A large amount of literature has investigated the conventional urate lowering medications for hyperuricemia in gout, such as febuxostat, allopurinol, and benzbromarone [22]. Febuxostat, given its established efficacy and safety, has been recommended as a suitable pharmacological option for first-line treatment of gout [23]. However, controversies remain: a systematic review and meta-analysis concluded that “There was no evidence that febuxostat is superior to allopurinol for clinically relevant outcomes. Given its higher cost, febuxostat should not be routinely used for chronic gout” [24]. Chen et al. [25] reported a traditional Chinese medicine prescription: Quzhuotongbi decoction could significantly lower the sUA levels in hyperuricemia model rats.

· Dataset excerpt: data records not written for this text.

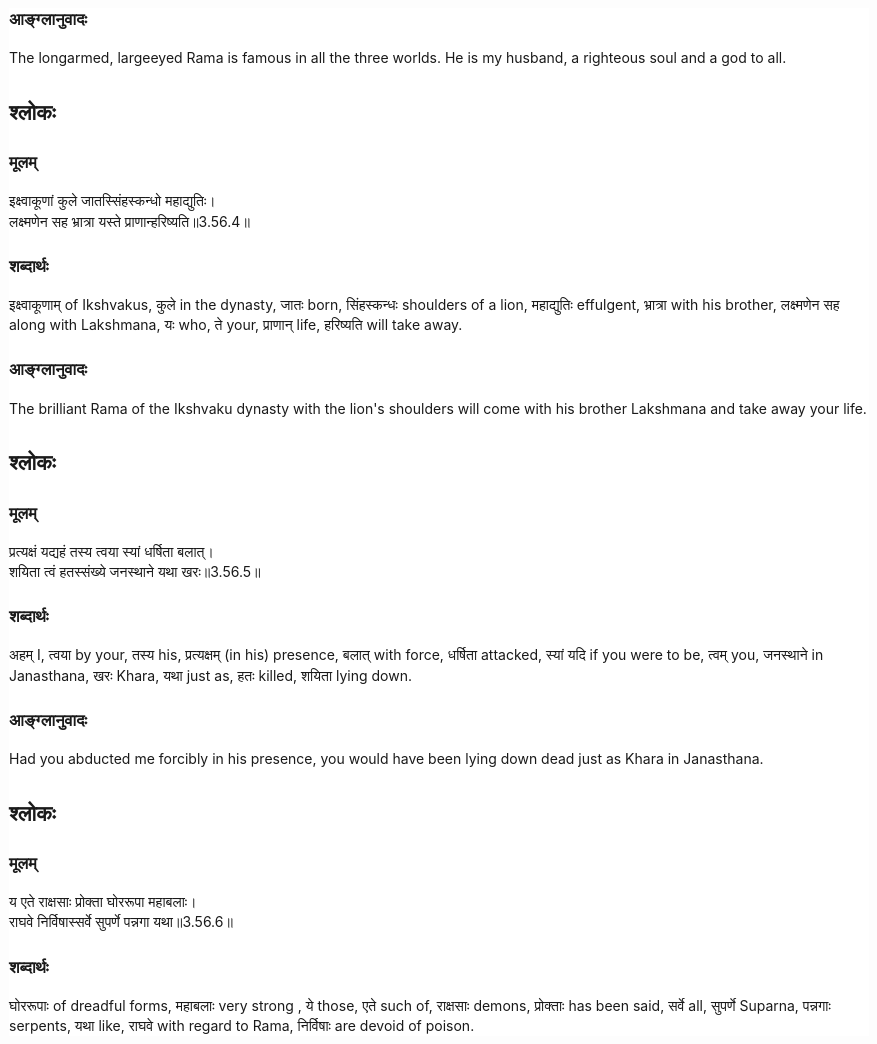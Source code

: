 ### आङ्ग्लानुवादः
The longarmed, largeeyed Rama is famous in all the three worlds. He is my husband, a righteous soul and a god to all.



## श्लोकः
### मूलम्
इक्ष्वाकूणां कुले जातस्सिंहस्कन्धो महाद्युतिः।  
लक्ष्मणेन सह भ्रात्रा यस्ते प्राणान्हरिष्यति॥3.56.4॥

### शब्दार्थः
इक्ष्वाकूणाम् of Ikshvakus, कुले in the dynasty, जातः born, सिंहस्कन्धः shoulders of a lion, महाद्युतिः  effulgent, भ्रात्रा with his brother, लक्ष्मणेन सह along with Lakshmana, यः who, ते your, प्राणान् life, हरिष्यति will take away.

### आङ्ग्लानुवादः
The brilliant Rama of the Ikshvaku dynasty with the lion's shoulders will come with his brother Lakshmana and take away your life.



## श्लोकः
### मूलम्
प्रत्यक्षं यद्यहं तस्य त्वया स्यां धर्षिता बलात्।  
शयिता त्वं हतस्संख्ये जनस्थाने यथा खरः॥3.56.5॥

### शब्दार्थः
अहम् I, त्वया by your, तस्य his, प्रत्यक्षम् (in his) presence, बलात् with force, धर्षिता attacked, स्यां यदि if you were to be, त्वम् you, जनस्थाने in Janasthana, खरः Khara, यथा just as, हतः killed, शयिता lying down.

### आङ्ग्लानुवादः
Had you abducted me forcibly in his presence, you would have been lying down dead just as Khara in Janasthana.



## श्लोकः
### मूलम्
य एते राक्षसाः प्रोक्ता घोररूपा महाबलाः।  
राघवे निर्विषास्सर्वे सुपर्णे पन्नगा यथा॥3.56.6॥

### शब्दार्थः
घोररूपाः of dreadful forms, महाबलाः very strong , ये those, एते such of, राक्षसाः demons, प्रोक्ताः has been said, सर्वे all, सुपर्णे Suparna, पन्नगाः serpents, यथा like, राघवे with regard to Rama, निर्विषाः are devoid of poison.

Kodithuwakku et al. [26] reported that Shuang Qi gout capsules might be a potent anti-hyperuricemic agent. A systematic review concluded that Chinese herbal decoction and traditional western medicine led to similar clinical efficacy including lowering sUA [27].

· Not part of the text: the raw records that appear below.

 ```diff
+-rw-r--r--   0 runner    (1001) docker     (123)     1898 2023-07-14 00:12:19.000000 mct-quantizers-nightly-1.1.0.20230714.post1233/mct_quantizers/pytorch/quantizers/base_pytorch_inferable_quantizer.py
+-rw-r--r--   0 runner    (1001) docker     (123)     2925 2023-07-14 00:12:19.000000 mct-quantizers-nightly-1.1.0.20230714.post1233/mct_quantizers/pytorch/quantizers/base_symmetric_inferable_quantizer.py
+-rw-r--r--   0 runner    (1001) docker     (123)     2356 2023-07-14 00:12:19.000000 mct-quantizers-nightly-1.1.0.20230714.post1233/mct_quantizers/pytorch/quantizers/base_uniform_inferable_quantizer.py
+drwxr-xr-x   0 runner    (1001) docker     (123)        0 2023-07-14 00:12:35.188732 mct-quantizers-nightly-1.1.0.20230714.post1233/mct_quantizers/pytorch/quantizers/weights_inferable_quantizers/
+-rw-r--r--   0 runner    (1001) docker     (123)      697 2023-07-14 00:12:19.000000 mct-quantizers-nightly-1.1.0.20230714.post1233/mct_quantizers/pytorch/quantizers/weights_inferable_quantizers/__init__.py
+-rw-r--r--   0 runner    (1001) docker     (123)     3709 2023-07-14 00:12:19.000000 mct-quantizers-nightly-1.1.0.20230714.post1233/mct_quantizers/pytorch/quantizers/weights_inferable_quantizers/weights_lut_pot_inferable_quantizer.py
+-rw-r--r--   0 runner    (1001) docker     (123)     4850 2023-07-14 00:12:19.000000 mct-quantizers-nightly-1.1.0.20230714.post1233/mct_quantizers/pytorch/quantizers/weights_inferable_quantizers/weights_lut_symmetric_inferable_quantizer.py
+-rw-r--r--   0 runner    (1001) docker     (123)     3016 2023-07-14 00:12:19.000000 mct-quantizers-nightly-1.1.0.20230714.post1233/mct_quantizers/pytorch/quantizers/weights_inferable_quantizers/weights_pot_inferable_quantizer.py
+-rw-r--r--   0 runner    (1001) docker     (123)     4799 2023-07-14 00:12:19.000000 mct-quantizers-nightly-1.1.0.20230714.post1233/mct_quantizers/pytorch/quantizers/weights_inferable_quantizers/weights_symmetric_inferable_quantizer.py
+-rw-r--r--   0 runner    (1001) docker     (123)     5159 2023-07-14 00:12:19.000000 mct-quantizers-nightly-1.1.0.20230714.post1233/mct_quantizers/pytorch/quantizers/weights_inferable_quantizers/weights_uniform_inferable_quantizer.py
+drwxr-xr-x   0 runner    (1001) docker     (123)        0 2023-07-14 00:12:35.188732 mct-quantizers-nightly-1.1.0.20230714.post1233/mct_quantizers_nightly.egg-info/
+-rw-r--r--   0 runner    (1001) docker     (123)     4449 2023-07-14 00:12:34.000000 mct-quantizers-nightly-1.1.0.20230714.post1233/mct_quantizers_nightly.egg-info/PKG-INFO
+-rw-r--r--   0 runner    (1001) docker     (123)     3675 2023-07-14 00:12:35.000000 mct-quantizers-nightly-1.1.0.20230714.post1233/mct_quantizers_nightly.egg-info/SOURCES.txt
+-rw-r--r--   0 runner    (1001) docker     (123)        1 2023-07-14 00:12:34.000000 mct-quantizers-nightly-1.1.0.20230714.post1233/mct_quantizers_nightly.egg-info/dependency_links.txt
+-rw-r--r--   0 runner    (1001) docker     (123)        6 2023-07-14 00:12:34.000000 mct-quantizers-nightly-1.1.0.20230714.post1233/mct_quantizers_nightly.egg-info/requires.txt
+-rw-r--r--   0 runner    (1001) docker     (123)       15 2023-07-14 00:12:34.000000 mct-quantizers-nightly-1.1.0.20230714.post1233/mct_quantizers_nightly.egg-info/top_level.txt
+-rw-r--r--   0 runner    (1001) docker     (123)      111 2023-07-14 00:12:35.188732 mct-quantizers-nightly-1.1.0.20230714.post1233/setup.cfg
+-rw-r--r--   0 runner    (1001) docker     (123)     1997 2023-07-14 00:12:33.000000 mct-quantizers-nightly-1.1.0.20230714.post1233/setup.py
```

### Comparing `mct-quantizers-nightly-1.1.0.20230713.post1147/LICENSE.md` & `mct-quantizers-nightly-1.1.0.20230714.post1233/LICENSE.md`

A number of animal experiments reported that TCM showed hypouricemic effects [28, 29] and 2WHP series formulae [14, 16, 17] lowered the uric acid levels by diverse mechanisms. In a systematic review published in 2013, “25 out of 41 trials, involving 23 different herbal prescriptions, Li, et al., found statistical significance in lowering the serum uric acid level.” However, the authors admitted that the evidence was not decent due to “low quality of included trials” [30]. Generally speaking, in humans, the current literature reports TCM shows at least similar, if not better, clinical efficacy in comparison with western medicine [27]. We have carried out a systematic review where 19 RCTs and 1646 participants were included to evaluate the clinical efficacy of 2WHP series formulae and the results show that, compared with western medicine, the TCM formulae based on the 2WHP series could significantly decrease the level of sUA and increase the cure rate [31]. However, unexpectedly, the results of the present pilot RCT were not consistent with our previous systematic review findings: YWF failed to significantly decrease the sUA levels.

A large number of published clinical studies did not have the control arm [13, 15]. Many published RCTs claimed randomization, but none of them provide the details with respect to randomization. Due to the poor methodology involved in proper randomization, it appears that the current clinical evidence is not sound.

Conclusions

The present clinical study, as a pilot trial, was exploratory rather than conclusive. We drew the following conclusions based on our research results: (1) YWM when modified on the basis of 2WHP does not show significant hypouricemic effect; (2) Gypsum Fibrosum could provide additional effects to YWF in decreasing the urine urate levels but cannot add benefits to YWF in other outcome measures. Generally speaking, our clinical study is of optimal methodology and our conclusions were of desirable reliability.